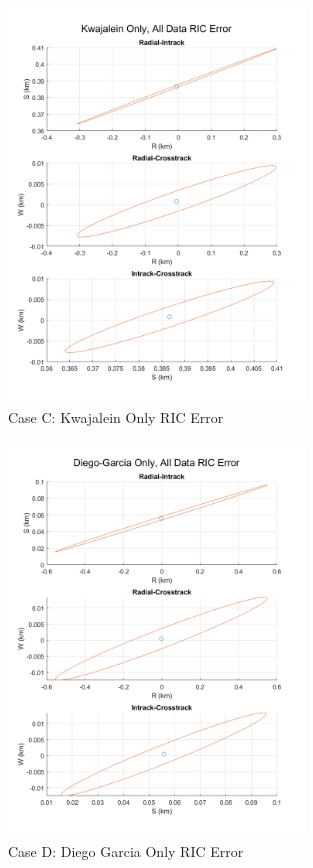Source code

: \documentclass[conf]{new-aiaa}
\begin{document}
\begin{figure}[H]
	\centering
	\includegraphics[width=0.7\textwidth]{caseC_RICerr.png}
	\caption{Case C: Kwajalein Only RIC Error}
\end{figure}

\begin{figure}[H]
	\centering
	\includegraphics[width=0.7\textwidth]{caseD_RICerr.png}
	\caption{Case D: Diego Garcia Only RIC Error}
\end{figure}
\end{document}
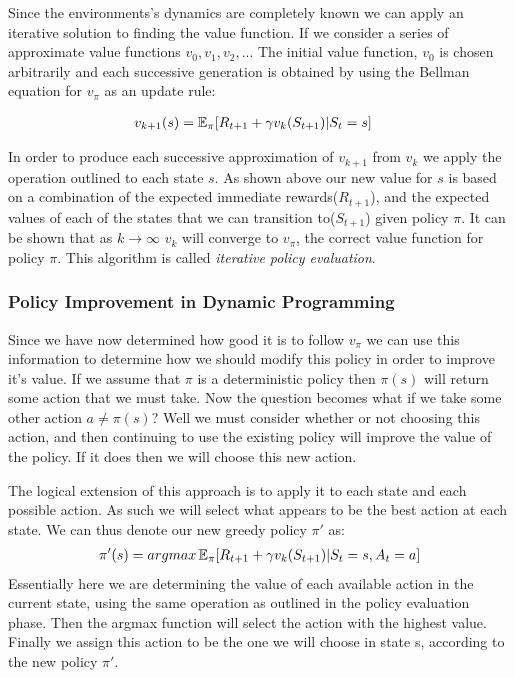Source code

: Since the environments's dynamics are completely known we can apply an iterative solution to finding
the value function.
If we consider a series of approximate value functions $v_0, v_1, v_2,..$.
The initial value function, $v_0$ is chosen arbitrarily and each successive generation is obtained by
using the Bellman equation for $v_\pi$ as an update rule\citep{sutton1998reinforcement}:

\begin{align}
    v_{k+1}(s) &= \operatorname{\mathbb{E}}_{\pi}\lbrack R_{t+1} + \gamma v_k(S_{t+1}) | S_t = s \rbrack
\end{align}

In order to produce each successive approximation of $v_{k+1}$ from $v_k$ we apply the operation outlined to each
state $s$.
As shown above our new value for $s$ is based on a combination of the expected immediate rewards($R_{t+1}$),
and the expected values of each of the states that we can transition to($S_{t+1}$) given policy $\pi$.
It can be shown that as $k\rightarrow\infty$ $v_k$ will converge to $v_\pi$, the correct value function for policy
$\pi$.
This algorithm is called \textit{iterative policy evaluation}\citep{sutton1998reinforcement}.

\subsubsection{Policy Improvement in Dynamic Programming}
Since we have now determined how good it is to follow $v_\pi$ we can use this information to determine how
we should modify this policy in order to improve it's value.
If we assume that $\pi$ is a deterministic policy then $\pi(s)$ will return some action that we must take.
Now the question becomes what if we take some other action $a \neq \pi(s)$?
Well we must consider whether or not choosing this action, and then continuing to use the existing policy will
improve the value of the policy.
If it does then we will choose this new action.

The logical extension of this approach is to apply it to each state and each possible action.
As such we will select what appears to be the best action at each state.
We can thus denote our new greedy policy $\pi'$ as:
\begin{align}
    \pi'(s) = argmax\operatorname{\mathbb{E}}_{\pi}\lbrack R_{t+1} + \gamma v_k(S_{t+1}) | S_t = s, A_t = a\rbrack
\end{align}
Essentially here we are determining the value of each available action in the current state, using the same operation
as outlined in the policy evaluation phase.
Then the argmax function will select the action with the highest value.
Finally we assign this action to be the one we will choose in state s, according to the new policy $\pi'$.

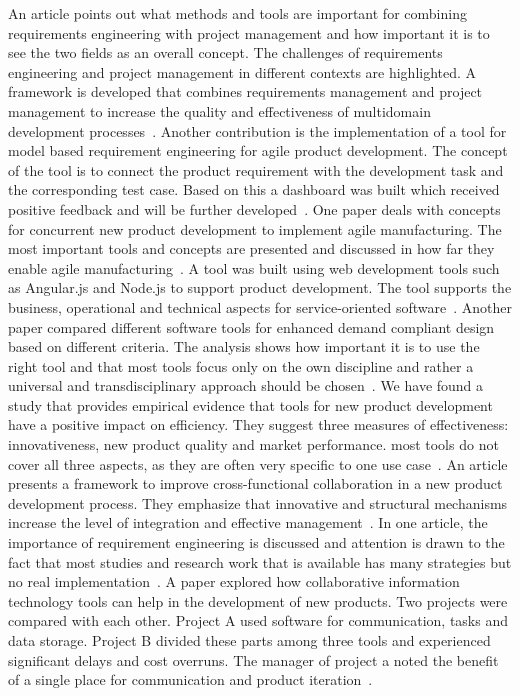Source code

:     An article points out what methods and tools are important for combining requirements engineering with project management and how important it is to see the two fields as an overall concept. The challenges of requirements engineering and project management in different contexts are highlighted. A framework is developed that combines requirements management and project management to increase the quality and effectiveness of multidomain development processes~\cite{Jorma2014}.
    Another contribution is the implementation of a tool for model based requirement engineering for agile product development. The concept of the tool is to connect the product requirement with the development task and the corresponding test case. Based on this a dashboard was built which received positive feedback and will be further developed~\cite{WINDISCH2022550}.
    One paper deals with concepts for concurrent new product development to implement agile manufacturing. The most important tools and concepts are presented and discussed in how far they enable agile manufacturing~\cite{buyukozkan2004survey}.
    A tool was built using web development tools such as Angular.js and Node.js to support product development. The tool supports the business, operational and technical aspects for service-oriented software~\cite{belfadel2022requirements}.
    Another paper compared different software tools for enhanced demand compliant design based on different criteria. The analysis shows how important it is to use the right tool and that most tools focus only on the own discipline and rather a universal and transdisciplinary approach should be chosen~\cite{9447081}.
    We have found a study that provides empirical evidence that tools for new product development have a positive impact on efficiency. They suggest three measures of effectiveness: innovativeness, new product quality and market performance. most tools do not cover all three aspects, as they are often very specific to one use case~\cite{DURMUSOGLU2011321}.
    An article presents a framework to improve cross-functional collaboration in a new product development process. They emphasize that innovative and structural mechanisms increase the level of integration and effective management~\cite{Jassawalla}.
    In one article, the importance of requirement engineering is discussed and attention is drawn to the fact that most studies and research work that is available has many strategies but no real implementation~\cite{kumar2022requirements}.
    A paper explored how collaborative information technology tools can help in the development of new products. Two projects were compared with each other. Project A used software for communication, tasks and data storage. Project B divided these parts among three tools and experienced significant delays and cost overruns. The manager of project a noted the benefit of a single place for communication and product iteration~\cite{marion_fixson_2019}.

-------------------------

**Exercise**
Report the number of lines above containing the string "expected" as your sole answer.

**Exercise output**
2